Comments on “When will you go bald?”

Ha!

Kenny 2020-09-01

I’ve been loving the recent posts (I write as I’m currently several weeks behind). I’m enjoying the riffing.

One thing I found amusing is in thinking that, in practice, ‘baldness’ really could be ‘sharpened’. IIRC, there have been studies about the precise ‘distribution’ of ‘redness’ among peoples. If there was a sufficiently motivating purpose, I could readily imagine “Ahh, yes, he has {0.13, 0.57} hair distribution; very much what would have been previously considered ‘bald’.”

There’s a kind of [ha!] shadow corollary to your meta-rationalism thesis (and you’ve definitely mentioned it, if somewhat indirectly) [emphasis mine]:

Is vermillion (differing from central red mainly in hue) more or less truly red than crimson (differing from central red mainly in lightness)? You could create a unified difference metric by choosing axis weights, but it would have no meaning, unless it were formulated to address a particular practical purpose.

While there is no eternal meaning, absolute truth, or perfect rational algorithm for either forming (absolutely) true beliefs or making optimal decisions, we could get arbitrarily close – if we wanted to.

Spatial distribution matters; that is why hair transplantation surgery can make a bald person non-bald. However, distribution would be difficult (and probably meaningless) to quantify.

I’m less skeptical that it hasn’t already been done and isn’t meaningful too (to someone, for some purpose).

[I realized, after typing the above, that this is ‘just’ a restatement of things you’ve already written about, extensively!]

Existence/reality, viewed as a ‘charnel ground’ (or hell): there is no eternal meaning, absolute truth, or perfect rational algorithm for either forming (absolutely) true beliefs or making optimal decisions.

But there’s lots we can do instead of lamenting the impossibility of fixed, eternal, absolute ‘perfection’.

Indeed, biological evolution has done a pretty good job of producing ‘biotech’ for the creation of meaning and truth via ‘good enough’ (tho also very sophisticated!) algorithms, as you point out in footnote [5], where you mention the color constancy that our eyes and brains calculate.

And, after giving up on ‘escaping the charnel ground’, we can notice that the fact that there is any stable meaninginess, that any kind or degree of truth is possible, or that any algorithms are even ‘good enough’ (for often fantastic purposes), is amazing and, in some sense, a miracle. (Existence is also a ‘pure land’!)

very minor nitpick

Juraj 2021-06-07

Dichroic coating or holograms don’t use pigments.

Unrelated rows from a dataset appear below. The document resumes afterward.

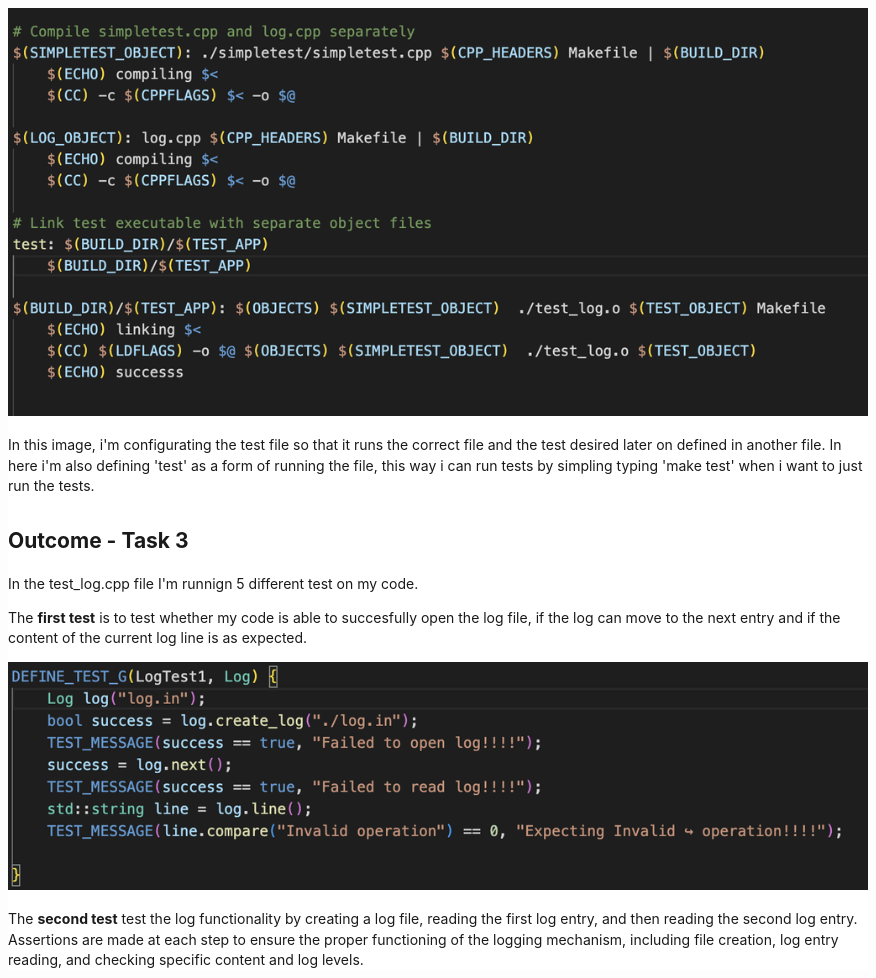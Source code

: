 ![IMAGE_DESCRIPTION](makefile_-_calling_and_configurating_test_.png)

In this image, i'm configurating the test file so that it runs the correct file and the test desired later on defined in another file. In here i'm also defining 'test' as a form of running the file, this way i can run tests by simpling typing 'make test' when i want to just run the tests. 


## Outcome - Task 3

In the test_log.cpp file I'm runnign 5 different test on my code. 

The **first test** is to test whether my code is able to succesfully open the log file, if the log can move to the next entry and if the content of the current log line is as expected. 

![IMAGE_DESCRIPTION](1st_test.png) 


The **second test** test the log functionality by creating a log file, reading the first log entry, and then reading the second log entry. Assertions are made at each step to ensure the proper functioning of the logging mechanism, including file creation, log entry reading, and checking specific content and log levels.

Yes it can be said that nebulosity argument might apply to the definition of “pigment” here too… but between us engineers, please don’t.

Non-black non-pigments

David Chapman 2021-06-07

Thank you very much for pointing this out! Fixed now.

Qualia… they’re out there

a s 2022-06-02

An interesting failure even in pop science writing (as opposed to serious rationalists) is “structural color”.

I was looking up bluebirds and noticed there’s a lot of websites confidently declaring things like “they’re not really blue, they just look blue”. What they apparently mean is, if you took a bluebird apart, there wouldn’t be a piece of it that’s still blue.

But of course it really is blue! Looking blue to humans and cameras is the reasonable use of “is blue”.

Ontological Nebulosity

BenayaK 2022-10-23

It may be basically the engineer’s response from the end of the sequence, but I disagree with the characterization of nebulosity as “ontological”. In the boldness example (in the broad domain where humans and hairs and their positions are reasonably well-defined), there is a fact of the matter about the distribution of hairs on my head, and that of any other person. No relevant problem with the territory’s ontology. We want to define boldness for our own use, and are not very successful because the territory is continuous and does not cluster well. Which wouldn’t be a problem if we didn’t use discrete language - so I still see it as a linguistic problem, though not a solvable one.